Chancellor delivers grim budget news at BSA gathering
The news, mostly bad: deeper budget cuts, more layoffs, and likely 8 percent wage reductions
| 16 June 2009
BERKELEY — "I hate to be the messenger of such a terrible message," Chancellor Robert Birgeneau told the general meeting of the Berkeley Staff Assembly membership Monday. But with the campus now facing a budget shortfall of around $145 million — "a shocking number," he said, more than twice the size of the deficit expected just six weeks ago — grim news was the order of the day.
"I've not seen anything like this in my entire career," said Birgeneau, referring to the deepening cuts being made to UC and other state higher-education systems in the wake of the voters' defeat of a package of budget measures in last month's special election. "We had a strategy for bridging" the earlier, $67 million shortfall, he said, with some $45 million in student-fee increases and savings from the staff hiring freeze, voluntary staff separations, the Staff and Academic Reduction in Time (START) program, and other such cost-cutting measures.

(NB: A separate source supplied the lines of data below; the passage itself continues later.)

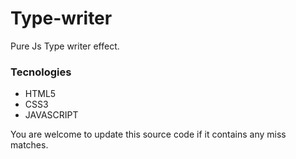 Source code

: # Type-writer
Pure Js Type writer effect.

### Tecnologies
- HTML5
- CSS3
- JAVASCRIPT

You are welcome to update this source code if it contains any miss matches.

Now, though, administrators will need to find another $100 million in cuts — "money that literally is not going to be there" when Sacramento finally approves a state budget — and that, Birgeneau said, is going to require significant sacrifices.
In a preview of an e-mail sent to the campus community later in the day, Birgeneau said all campus units will be asked to cut their budgets by an average of 20 percent over two years, instead of the 8 percent cuts expected as recently as mid-May. Staff who survive these contractions — and, the chancellor emphasized, "there will be eliminations of staff positions" — will see their paychecks shrink.
"We can all collectively expect wage reductions in the neighborhood of 8 percent," reported Birgeneau, adding that the formula could include some combination of furloughs and actual pay cuts. That, he said, will depend on decisions at UCOP, which is expected to make an announcement as early as this Wednesday.
Prospects for furloughs "are changing day by day," Birgeneau said, noting that earlier this year Berkeley officials had explored the possibility of requiring five or six furlough days a year, but that UCOP decided any such requirement must be implemented systemwide. "It's now a centrally controlled process," he said, for which a formal proposal is likely to go to the Board of Regents in July.
The chancellor also noted that sometime in 2009-10, UC employees would be hit with the resumption of employee contributions to the UC pension fund — expected to be 2 percent of their salaries — and almost certainly with higher premiums for health insurance come Jan. 1, 2010.
Meanwhile, the chancellor recounted some of the other steps the campus is taking to dig out of its budget hole, including a "near-total freeze in faculty hiring," and made the case for unity in the face of adversity.
"Every single person, students, faculty, and staff, we're all going to have to make sacrifices," he said, suggesting that it's "not helpful" to blame the unions, senior executives, staff, or even the regents for the university's financial woes.
"We have to make sure that when we circle the wagons we shoot out, not in," Birgeneau said. "I think it's critically important that we understand that we're all absolutely in this together."
As for the grisly details of the cuts ahead, the chancellor said those are mostly "to be negotiated" over the summer, once the Legislature finally enacts the state budget that was due to be passed on Monday. For now, "I encourage everyone to let legislators in Sacramento know what kind of damage this is going to cause," he said.
Particularly worrying is the governor's proposal to eliminate Cal Grants, whose loss, the chancellor warned, would "fundamentally subvert the meaning of UC Berkeley" and its commitment to a financially diverse student body. The possible loss of that undergraduate-aid program, he added, would leave the campus in an even deeper hole than currently projected for 2009-10.
Birgeneau, who addresses the BSA membership every year, did his best to end this year's meeting on an upbeat note — upbeat, at least, given the somber mood of the Haas School's Wells Fargo Room by the time he'd finished outlining the harsh budget realities confronting the campus in the months and years ahead.
"This is not the first time Berkeley has faced difficult financial challenges," he reminded his listeners. "But we've been a great university for 141 years, and we'll be a great university 141 years from now. I think history will judge all of us, including the leadership team, on how well we manage to navigate" the current crisis.
"All of us [on the leadership team] are doing our best, and I know we can count on all of you to do your best, to get us through this."
Due to the pressing budget news the chancellor shared at the BSA session, questions for him submitted to BSA in advance will be answered online in the coming weeks at bsa.berkeley.edu. Staff are invited to continue sending budget-related questions via the site.